Metastasis is the leading cause of cancer related deaths but research is challenged by limited access to patient material and experimental models that appropriately recapitulate tumor heterogeneity. Here, we analyze single-cell transcriptomes of matched primary tumor and metastasis from patient-derived xenograft models of breast cancer, demonstrating that primary tumor and metastatic cells show profound transcriptional differences across heterogeneous tumors. While primary tumor cells show increased metabolic activity, metastatic cells show a motility phenotype in micrometastatic lesions and increased stress response signaling throughout the metastatic progression. Additionally, we identified gene signatures that are associated with the metastatic potential and correlated with patient outcomes.

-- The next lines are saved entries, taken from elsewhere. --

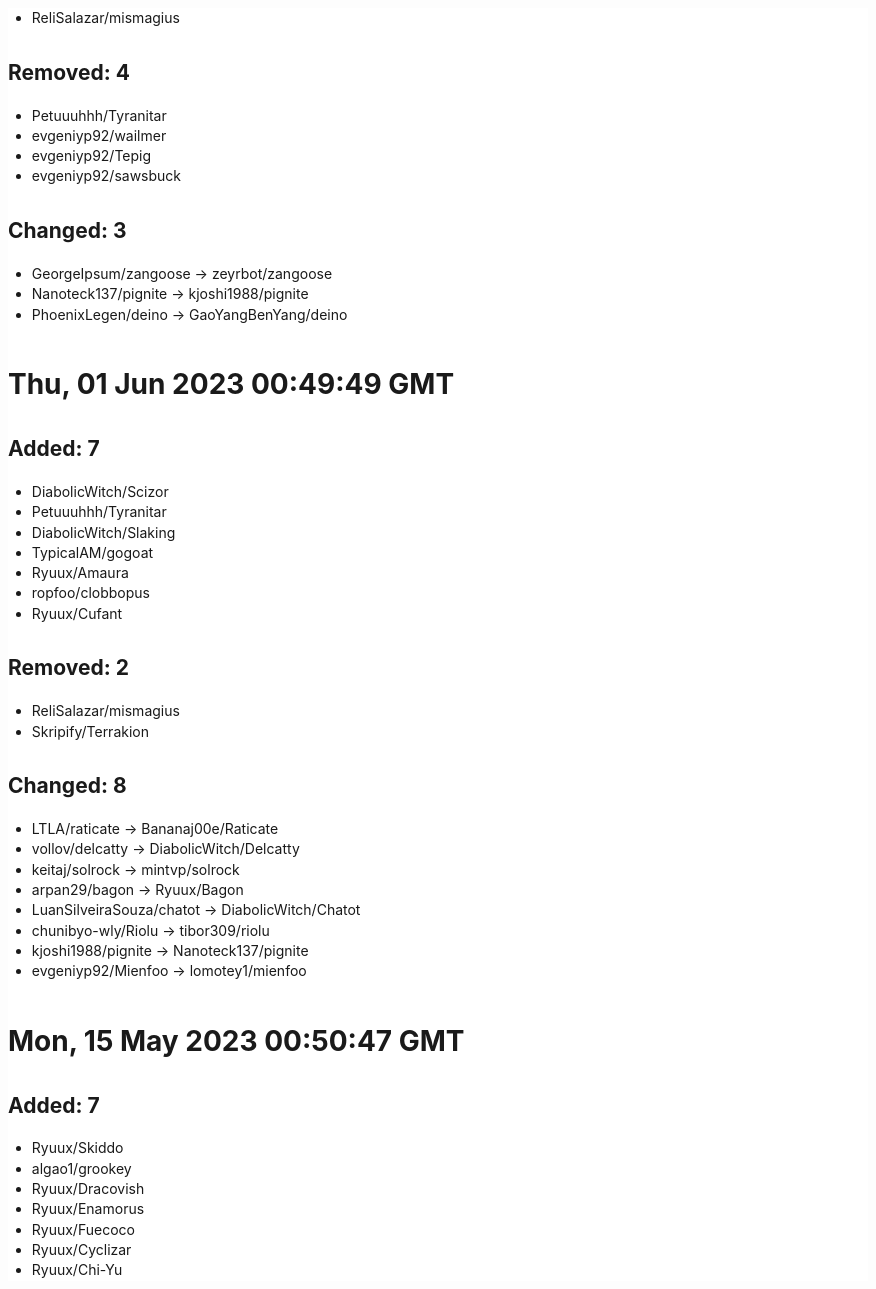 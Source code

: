 - ReliSalazar/mismagius

## Removed: 4

- Petuuuhhh/Tyranitar
- evgeniyp92/wailmer
- evgeniyp92/Tepig
- evgeniyp92/sawsbuck

## Changed: 3

- GeorgeIpsum/zangoose → zeyrbot/zangoose
- Nanoteck137/pignite → kjoshi1988/pignite
- PhoenixLegen/deino → GaoYangBenYang/deino

# Thu, 01 Jun 2023 00:49:49 GMT

## Added: 7

- DiabolicWitch/Scizor
- Petuuuhhh/Tyranitar
- DiabolicWitch/Slaking
- TypicalAM/gogoat
- Ryuux/Amaura
- ropfoo/clobbopus
- Ryuux/Cufant

## Removed: 2

- ReliSalazar/mismagius
- Skripify/Terrakion

## Changed: 8

- LTLA/raticate → Bananaj00e/Raticate
- vollov/delcatty → DiabolicWitch/Delcatty
- keitaj/solrock → mintvp/solrock
- arpan29/bagon → Ryuux/Bagon
- LuanSilveiraSouza/chatot → DiabolicWitch/Chatot
- chunibyo-wly/Riolu → tibor309/riolu
- kjoshi1988/pignite → Nanoteck137/pignite
- evgeniyp92/Mienfoo → lomotey1/mienfoo

# Mon, 15 May 2023 00:50:47 GMT

## Added: 7

- Ryuux/Skiddo
- algao1/grookey
- Ryuux/Dracovish
- Ryuux/Enamorus
- Ryuux/Fuecoco
- Ryuux/Cyclizar
- Ryuux/Chi-Yu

Low metastatic primary tumors show increased immune-regulatory control that may prevent metastasis, whereas primary tumors with a high metastatic potential show an upregulation of epithelial-mesenchymal-plasticity (EMP). We found that EMP is a key feature of intra-tumor heterogeneity and the magnitude and abundance of EMP is associated with metastasis. We demonstrate that EMP is a dynamic continuum with intermediate cell states characterized by specific markers. These intermediate EMP markers correlated with worse patient outcomes and could serve as potential new therapy targets to block metastatic development.